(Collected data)
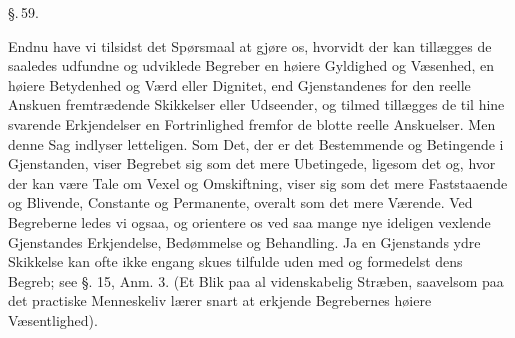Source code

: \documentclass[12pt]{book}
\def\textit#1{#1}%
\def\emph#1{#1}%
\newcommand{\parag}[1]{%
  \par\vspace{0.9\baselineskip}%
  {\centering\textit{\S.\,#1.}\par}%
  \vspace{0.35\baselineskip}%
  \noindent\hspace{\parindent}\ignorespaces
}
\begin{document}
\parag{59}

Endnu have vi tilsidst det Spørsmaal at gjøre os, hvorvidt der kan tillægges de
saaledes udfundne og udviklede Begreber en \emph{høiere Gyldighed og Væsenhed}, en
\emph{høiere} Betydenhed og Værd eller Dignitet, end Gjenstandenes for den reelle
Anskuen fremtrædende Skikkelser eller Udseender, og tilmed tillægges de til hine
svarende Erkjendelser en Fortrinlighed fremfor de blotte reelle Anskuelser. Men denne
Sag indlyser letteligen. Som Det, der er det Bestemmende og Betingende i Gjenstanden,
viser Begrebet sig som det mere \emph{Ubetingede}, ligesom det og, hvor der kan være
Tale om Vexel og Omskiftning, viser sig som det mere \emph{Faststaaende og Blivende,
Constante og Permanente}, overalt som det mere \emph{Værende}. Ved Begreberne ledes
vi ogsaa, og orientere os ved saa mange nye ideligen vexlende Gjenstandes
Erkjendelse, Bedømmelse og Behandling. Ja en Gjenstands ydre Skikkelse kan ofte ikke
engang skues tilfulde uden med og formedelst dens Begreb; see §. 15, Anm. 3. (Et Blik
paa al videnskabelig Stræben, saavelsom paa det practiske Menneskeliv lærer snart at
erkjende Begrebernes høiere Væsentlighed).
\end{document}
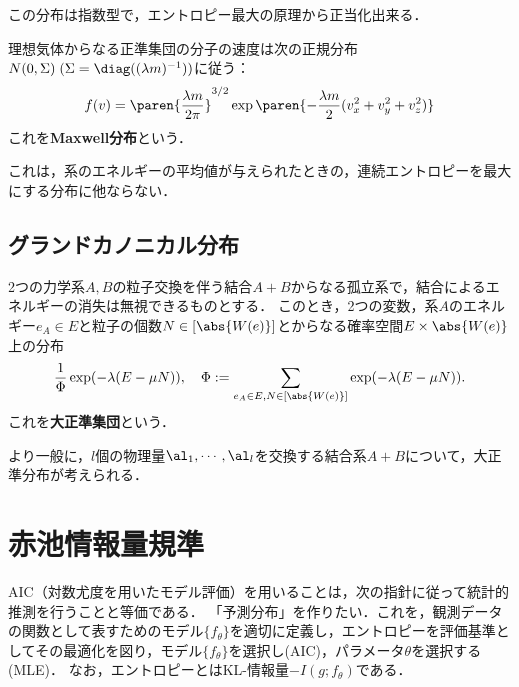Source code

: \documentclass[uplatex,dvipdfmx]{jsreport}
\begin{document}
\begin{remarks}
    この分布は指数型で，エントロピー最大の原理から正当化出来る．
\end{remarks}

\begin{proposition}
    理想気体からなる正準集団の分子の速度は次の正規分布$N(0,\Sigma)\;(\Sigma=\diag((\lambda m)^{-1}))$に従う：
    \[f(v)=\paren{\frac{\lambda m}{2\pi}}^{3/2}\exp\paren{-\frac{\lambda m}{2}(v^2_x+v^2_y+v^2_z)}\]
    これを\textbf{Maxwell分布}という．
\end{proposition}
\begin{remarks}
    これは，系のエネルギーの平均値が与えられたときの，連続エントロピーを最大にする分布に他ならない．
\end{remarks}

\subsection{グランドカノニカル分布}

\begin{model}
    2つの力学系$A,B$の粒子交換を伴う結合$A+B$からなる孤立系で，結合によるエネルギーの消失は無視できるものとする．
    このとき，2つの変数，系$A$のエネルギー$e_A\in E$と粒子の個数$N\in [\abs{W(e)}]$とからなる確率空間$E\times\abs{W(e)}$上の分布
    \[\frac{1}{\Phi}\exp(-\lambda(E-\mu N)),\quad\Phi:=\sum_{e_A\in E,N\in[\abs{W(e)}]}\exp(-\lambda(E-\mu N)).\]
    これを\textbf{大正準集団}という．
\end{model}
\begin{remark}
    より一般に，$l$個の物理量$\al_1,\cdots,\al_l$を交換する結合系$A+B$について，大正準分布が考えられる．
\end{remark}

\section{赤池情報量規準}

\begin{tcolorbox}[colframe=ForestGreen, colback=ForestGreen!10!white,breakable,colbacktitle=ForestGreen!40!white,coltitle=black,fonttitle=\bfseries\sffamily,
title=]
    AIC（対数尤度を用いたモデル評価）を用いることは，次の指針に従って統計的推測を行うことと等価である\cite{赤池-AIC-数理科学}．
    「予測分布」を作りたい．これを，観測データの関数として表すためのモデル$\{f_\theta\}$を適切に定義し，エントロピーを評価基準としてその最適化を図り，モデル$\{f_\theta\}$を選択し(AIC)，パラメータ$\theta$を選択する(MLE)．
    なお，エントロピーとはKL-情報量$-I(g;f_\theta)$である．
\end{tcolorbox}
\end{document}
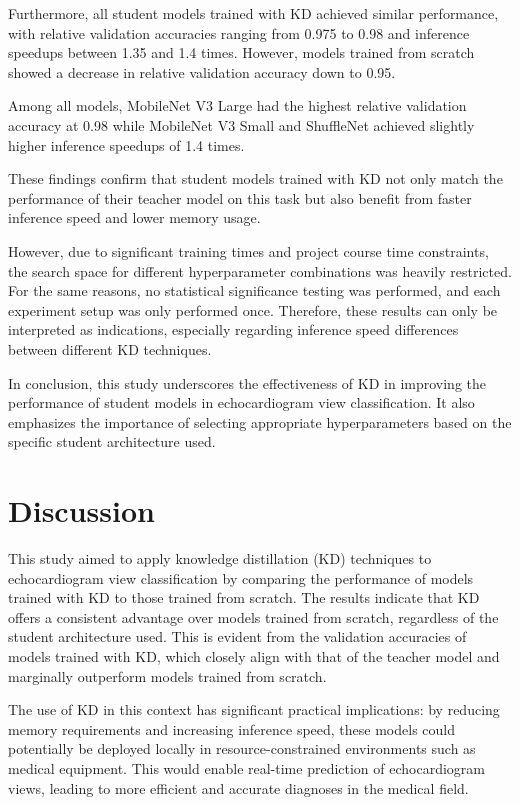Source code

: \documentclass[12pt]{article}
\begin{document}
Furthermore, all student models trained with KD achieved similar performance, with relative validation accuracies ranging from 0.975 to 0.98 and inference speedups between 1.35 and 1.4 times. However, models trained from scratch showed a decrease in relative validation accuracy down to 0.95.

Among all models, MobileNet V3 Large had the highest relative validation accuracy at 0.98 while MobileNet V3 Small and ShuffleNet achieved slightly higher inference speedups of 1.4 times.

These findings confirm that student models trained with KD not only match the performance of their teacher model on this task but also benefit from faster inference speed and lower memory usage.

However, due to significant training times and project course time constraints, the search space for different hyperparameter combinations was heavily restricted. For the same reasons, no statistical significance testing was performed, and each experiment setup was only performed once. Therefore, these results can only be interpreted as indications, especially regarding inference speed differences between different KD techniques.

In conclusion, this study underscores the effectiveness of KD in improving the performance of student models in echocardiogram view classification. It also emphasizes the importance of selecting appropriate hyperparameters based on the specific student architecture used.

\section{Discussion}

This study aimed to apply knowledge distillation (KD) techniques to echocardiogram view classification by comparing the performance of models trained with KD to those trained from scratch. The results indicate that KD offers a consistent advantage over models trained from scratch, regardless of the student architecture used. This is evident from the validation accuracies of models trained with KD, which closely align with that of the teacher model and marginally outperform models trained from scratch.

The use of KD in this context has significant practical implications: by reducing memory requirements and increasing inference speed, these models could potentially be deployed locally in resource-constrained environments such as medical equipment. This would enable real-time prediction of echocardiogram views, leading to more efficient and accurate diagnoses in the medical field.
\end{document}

> _Your goal_:
Every line above holding the string "proposition" should be listed.

> _The answer_:
\begin{proposition}
\end{proposition}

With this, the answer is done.